Histoire de chenets

À l’origine, les chenets, le plus souvent taillés dans la pierre, représentent des petits chiens accroupis. Avant tout utiles, ils se présentent par paire afin de surélever les bûches, de les retenir alors qu’elles risquent de tomber lors d’une flambée et d’assurer une bonne circulation de l’air.

Dans les cheminées monumentales du Moyen Age et de la Renaissance, parfois même plus tard, ils sont de très grandes dimensions et portent le nom de « landiers ». Les cheminées adoptant une taille plus modeste, les chenets que nous connaissons aujourd’hui, se répandent à partir du XVIIIème siècle.

Les ornements apparaissent lentement sur leur surface, les animant et les enrichissant. Ils peuvent ainsi faire écho à la cheminée qu’ils accompagnent. Ils sont en bronze ciselé et doré, à décors d’amour, de vases flammés, de draperies, de guirlandes, de fleurs, de fruits, de rubans, de rosaces, de feuillages…

Les motifs apposés suivent les grands styles. Au XVIIIème, le travail des chenets en bronze doré et ciselé atteint une perfection rarement égalée… Sous le règne de Louis XV (1715-1774), les cheminées sont plus petites, plus décoratives aussi, laissant une place importante aux chenets.
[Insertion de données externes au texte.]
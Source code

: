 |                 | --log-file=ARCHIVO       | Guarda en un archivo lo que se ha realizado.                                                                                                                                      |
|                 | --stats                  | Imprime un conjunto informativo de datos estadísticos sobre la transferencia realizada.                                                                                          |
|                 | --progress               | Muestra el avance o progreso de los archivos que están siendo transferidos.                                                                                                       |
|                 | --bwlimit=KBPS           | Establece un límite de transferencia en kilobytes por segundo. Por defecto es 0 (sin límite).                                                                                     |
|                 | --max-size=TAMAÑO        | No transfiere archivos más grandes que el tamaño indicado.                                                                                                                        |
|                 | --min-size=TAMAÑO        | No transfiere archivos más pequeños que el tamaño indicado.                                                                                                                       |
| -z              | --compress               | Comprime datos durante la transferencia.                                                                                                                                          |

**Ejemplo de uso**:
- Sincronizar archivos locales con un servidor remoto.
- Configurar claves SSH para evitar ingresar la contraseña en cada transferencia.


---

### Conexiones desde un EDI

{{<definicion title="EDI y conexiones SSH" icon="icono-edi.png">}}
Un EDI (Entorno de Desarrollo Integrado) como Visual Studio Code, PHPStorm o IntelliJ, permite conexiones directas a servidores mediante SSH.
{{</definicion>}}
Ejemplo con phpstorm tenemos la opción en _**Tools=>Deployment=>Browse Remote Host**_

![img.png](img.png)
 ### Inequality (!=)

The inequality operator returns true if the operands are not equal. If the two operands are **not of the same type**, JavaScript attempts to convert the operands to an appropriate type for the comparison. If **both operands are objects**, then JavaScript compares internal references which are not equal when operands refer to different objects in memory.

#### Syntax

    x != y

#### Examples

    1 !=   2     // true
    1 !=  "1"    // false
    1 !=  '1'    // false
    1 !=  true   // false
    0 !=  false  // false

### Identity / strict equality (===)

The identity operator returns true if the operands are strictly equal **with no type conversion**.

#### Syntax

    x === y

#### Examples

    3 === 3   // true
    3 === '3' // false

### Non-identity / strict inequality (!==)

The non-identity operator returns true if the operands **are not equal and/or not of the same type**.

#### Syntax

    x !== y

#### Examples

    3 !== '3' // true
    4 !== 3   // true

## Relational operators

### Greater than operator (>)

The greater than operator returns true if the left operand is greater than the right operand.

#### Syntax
On leur apporte alors un soin tout particulier. Parfois d’une grande fantaisie, ils sont l’oeuvre de virtuoses. Les décors font appel aux thèmes les plus variés : animaliers, exotiques, orientaux. Il n’est pas rare de voir des scènes champêtres où l’asymétrie se joue de la rigueur. C’est ainsi que dans une même paire, on peut voir sur la pièce de gauche un berger et sur celle de droite, une bergère, l’un et l’autre se faisant pendant.

Rares feux « aux sphinx » par Thomire, de la fin du XVIIIème siècle, en bronze ciselé, doré ou mat et bruni à l’agate, représentant deux sphinx affrontés reposant sur des piédestaux, ornés de deux trophées d’armes, traités en bas-relief, à motifs de cuirasse, bouclier, hache, canon, boulets, tambour, étendard… et de part et d’autre un profil de femme et une Minerve casquée, soutenus par quatre pieds griffés stylisés sur un socle rectangulaire. Provenance : château d’Anjou (Premier Empire).
 
Paire de feux de l’époque Régence en bronze ciselé et doré, représentant deux amours chevauchant l’un un lion, l’autre un bouc. Ils reposent sur des bases galbées à quatre pieds cambrés.

Sous le règne de Louis XVI (1774- 1791) les motifs à l’antique prédominent et l’inspiration est presque exclusivement issue des thèmes du monde gréco-romain. S’inspirant de motifs mythologiques, des ornemanistes célèbres, comme Gouthière, dessinent des modèles pour des châteaux et les hôtels particuliers.

Sous le Consulat et l’Empire, les thèmes militaires abondent. La campagne d’Egypte fait apparaître des sphinx, des palmettes ou des fleurs de lotus. Avec le retour de la monarchie, on revient à des formes plus simples et dénudées. Les motifs continuent de se simplifier tout au long du XIXème et font appel à l’anecdote, parfois à la caricature : des têtes de femmes, des bustes de littérateurs, d’hommes politiques, de généraux ou de soldats célèbres.

Chenet en bronze ciselé et doré. XVIIIe siècle, époque Louis XVI (d’après Havard).

Les motifs dits rocailles abondent. Tout devient courbe, volute, asymétrique pour faire référence aux irrégularités et fantaisies de la nature. C’est le triomphe du végétal, des coquilles, d’où le nom de rocaille, en référence aux pierres et coquillages des rivages. Le maître de ce type de décor est Juste-Aurèle Meissonier, un Italien originaire de Turin, dont le talent s’étend à tous les arts du feu et au mobilier. Le motif central des cheminées est souvent la caractéristique coquille Saint-Jacques redécouverte par le second Empire et largement répandue durant cette période.

Chenet en cuivre. XVIIe siècle

Les chenets sont en fonte, également en fer. La fonte permet de fabriquer en série des chenets moulés, vendus à bon marché et en grande quantité. Les têtes de zouaves sont fréquentes surtout sous Napoléon III, après la Campagne de Crimée… Mais la cheminée se heurte vite à la concurrence des poêles, de fabrication industrielle, en fonte également, d’un maniement pratique, simple et surtout peu encombrant correspondant aux nouvelles dimensions, assez restreintes, des nouveaux appartements. L’avènement du chauffage central finit de détrôner les chenets…

Aujourd’hui, avec le retour du « feu plaisir » et la création de cheminées contemporaines, on voit des chenets sculptures, oeuvres d’artistes, géométriques et dépouillées.